• [ABOUT THIS TASK]:
Every record here needs to be duplicated exactly.

== INPUT DATA ==

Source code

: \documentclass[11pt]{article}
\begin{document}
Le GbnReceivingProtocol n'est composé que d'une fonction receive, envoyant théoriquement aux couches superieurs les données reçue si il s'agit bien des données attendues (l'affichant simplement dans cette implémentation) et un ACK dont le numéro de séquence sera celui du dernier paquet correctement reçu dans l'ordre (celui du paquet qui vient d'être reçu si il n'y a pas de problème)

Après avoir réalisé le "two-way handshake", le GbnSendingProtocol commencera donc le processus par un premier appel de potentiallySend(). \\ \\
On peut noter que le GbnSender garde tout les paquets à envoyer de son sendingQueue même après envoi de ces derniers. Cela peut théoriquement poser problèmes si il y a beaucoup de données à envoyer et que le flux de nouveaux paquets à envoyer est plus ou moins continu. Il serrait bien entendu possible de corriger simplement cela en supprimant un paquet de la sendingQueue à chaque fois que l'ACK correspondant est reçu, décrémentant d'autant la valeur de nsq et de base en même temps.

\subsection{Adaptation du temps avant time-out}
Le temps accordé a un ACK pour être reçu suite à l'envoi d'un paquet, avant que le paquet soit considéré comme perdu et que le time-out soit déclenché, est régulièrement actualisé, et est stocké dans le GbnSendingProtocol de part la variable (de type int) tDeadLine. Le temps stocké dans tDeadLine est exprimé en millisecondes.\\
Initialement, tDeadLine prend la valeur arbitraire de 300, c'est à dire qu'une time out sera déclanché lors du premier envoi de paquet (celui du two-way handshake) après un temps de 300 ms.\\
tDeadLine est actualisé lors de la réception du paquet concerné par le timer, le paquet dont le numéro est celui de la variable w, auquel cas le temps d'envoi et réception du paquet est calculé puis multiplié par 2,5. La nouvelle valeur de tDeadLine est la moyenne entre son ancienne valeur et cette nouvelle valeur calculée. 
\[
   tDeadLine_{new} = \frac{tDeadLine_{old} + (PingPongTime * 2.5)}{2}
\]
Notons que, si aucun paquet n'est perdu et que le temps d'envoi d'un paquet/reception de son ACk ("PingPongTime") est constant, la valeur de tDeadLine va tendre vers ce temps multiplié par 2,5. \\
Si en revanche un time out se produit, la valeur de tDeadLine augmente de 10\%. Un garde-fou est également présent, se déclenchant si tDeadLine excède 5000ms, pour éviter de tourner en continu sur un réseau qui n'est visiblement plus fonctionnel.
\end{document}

===

• [RESULT OF THIS TASK]:
Source code

: \documentclass[11pt]{article}
\begin{document}
Le GbnReceivingProtocol n'est composé que d'une fonction receive, envoyant théoriquement aux couches superieurs les données reçue si il s'agit bien des données attendues (l'affichant simplement dans cette implémentation) et un ACK dont le numéro de séquence sera celui du dernier paquet correctement reçu dans l'ordre (celui du paquet qui vient d'être reçu si il n'y a pas de problème)

Après avoir réalisé le "two-way handshake", le GbnSendingProtocol commencera donc le processus par un premier appel de potentiallySend(). \\ \\
On peut noter que le GbnSender garde tout les paquets à envoyer de son sendingQueue même après envoi de ces derniers. Cela peut théoriquement poser problèmes si il y a beaucoup de données à envoyer et que le flux de nouveaux paquets à envoyer est plus ou moins continu. Il serrait bien entendu possible de corriger simplement cela en supprimant un paquet de la sendingQueue à chaque fois que l'ACK correspondant est reçu, décrémentant d'autant la valeur de nsq et de base en même temps.

\subsection{Adaptation du temps avant time-out}
Le temps accordé a un ACK pour être reçu suite à l'envoi d'un paquet, avant que le paquet soit considéré comme perdu et que le time-out soit déclenché, est régulièrement actualisé, et est stocké dans le GbnSendingProtocol de part la variable (de type int) tDeadLine. Le temps stocké dans tDeadLine est exprimé en millisecondes.\\
Initialement, tDeadLine prend la valeur arbitraire de 300, c'est à dire qu'une time out sera déclanché lors du premier envoi de paquet (celui du two-way handshake) après un temps de 300 ms.\\
tDeadLine est actualisé lors de la réception du paquet concerné par le timer, le paquet dont le numéro est celui de la variable w, auquel cas le temps d'envoi et réception du paquet est calculé puis multiplié par 2,5. La nouvelle valeur de tDeadLine est la moyenne entre son ancienne valeur et cette nouvelle valeur calculée. 
\[
   tDeadLine_{new} = \frac{tDeadLine_{old} + (PingPongTime * 2.5)}{2}
\]
Notons que, si aucun paquet n'est perdu et que le temps d'envoi d'un paquet/reception de son ACk ("PingPongTime") est constant, la valeur de tDeadLine va tendre vers ce temps multiplié par 2,5. \\
Si en revanche un time out se produit, la valeur de tDeadLine augmente de 10\%. Un garde-fou est également présent, se déclenchant si tDeadLine excède 5000ms, pour éviter de tourner en continu sur un réseau qui n'est visiblement plus fonctionnel.
\end{document}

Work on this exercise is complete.